Roses to the UNC men's basketball program, which recently contributed some $65,000 to four very worthy local organizations.The Tar Heels raised the money through the sale of about 600 autographed basketballs and through proceeds from a holiday basketball clinic the team held in December. The program donated funds to the Inter-Faith Council for Social Service's Community House shelter, Ronald McDonald House, Carolina's Student Aid Fund and the Pediatric Oncology/Hematology Department at UNC Hospitals. The money for the student aid fund goes to needy North Carolina residents who attend the university.The men's basketball program has donated $171,000 in the last three years."This is one way we have a direct positive effect on our community," said assistant coach C.B. McGrath, who coordinated the contributions. "Having the opportunity to assist these organizations makes giving an autograph that much more meaningful and lets our players see the impact they have in helping people in need."That's one win already in the Carolina column, and the season hasn't even started yet.
Raspberries to the outgoing contingent of Chatham County commissioners for proposing, as one of their parting acts before leaving office in December, a politically significant redrawing of district lines.Commissioners chairman Bunkey Morgan, one of the pro-development commissioners ousted by voters in May, proposed the redistricting a month ago. Morgan will leave office in December, but the proposed new district lines would let him run again in just two years rather than four. Morgan says that's just a coincidence. The new lines also would put Commissioner Patrick Barnes in the same district as Commissioner-elect George Lucier. Both men are of the slow-growth persuasion. The new lines would prevent Barnes from running for re-election in 2008 and would pit them against each other if they chose to run in 2010. Once again, the change would appear to benefit the pro-growth faction that voters spurned in May.Again, maybe, as Morgan said, "that was just the way the population worked out." Not everybody is buying that. Some, including Lucier, have called the proposed changes politically motivated. Morgan says he's keeping a promise he made to voters four years ago to take up redistricting; Lucier has asked why he didn't get around to it until after he'd lost the primary. It's a good question. In any event, redistricting is a delicate and important issue, with far-reaching consequences, and an outgoing board isn't the appropriate body to be pushing it.
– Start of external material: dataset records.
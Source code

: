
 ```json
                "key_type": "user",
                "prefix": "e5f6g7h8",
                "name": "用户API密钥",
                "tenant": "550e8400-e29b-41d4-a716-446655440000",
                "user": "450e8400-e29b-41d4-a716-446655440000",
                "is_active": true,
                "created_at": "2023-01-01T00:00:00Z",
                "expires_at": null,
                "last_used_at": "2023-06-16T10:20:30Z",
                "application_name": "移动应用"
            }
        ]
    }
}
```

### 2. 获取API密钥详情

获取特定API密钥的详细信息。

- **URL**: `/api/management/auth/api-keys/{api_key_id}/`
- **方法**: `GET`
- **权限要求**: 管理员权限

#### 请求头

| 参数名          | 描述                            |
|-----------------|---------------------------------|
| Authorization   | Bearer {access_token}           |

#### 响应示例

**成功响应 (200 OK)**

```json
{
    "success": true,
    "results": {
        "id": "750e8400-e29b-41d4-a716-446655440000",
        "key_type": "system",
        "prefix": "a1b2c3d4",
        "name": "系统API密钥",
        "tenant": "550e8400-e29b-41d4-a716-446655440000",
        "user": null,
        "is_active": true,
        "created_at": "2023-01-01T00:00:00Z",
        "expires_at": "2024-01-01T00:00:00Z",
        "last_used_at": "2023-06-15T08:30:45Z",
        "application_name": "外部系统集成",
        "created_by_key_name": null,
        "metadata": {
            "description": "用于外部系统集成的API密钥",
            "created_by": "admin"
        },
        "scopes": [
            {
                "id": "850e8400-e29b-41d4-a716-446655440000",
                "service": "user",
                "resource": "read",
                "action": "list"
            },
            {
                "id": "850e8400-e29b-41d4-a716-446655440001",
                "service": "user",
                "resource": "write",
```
Roses to the Hillsborough Exchange Club Family Center, which has created fingerprint and photo IDs for about 1,000 children in Orange County, and to the Orange County Safe Communities Coalition, which recently recognized the center's work by awarding it $1,065 to support expansion of the program.The Family Center works with the Orange County Sheriff's Department to create child IDs free of charge.The funds will help the Family Center expand the ID program, which has thus far been concentrated in Hillsborough, into Chapel Hill and Carrboro. The center will have a station set up at University Mall during Saturday's "Back to School" event, from 10 a.m. until 2 p.m.The Family Center is the first recipient of funds awarded under a new mini-grant program established by the Safe Communities Coalition, an interagency workgroup dedicated to raising awareness and prevention of injuries. The coalition has initiated programs including bike rodeos, the school-based Risk Watch program, car seat checkups, seniors' "Remembering When" falls prevention program, and the Driver Improvement Program.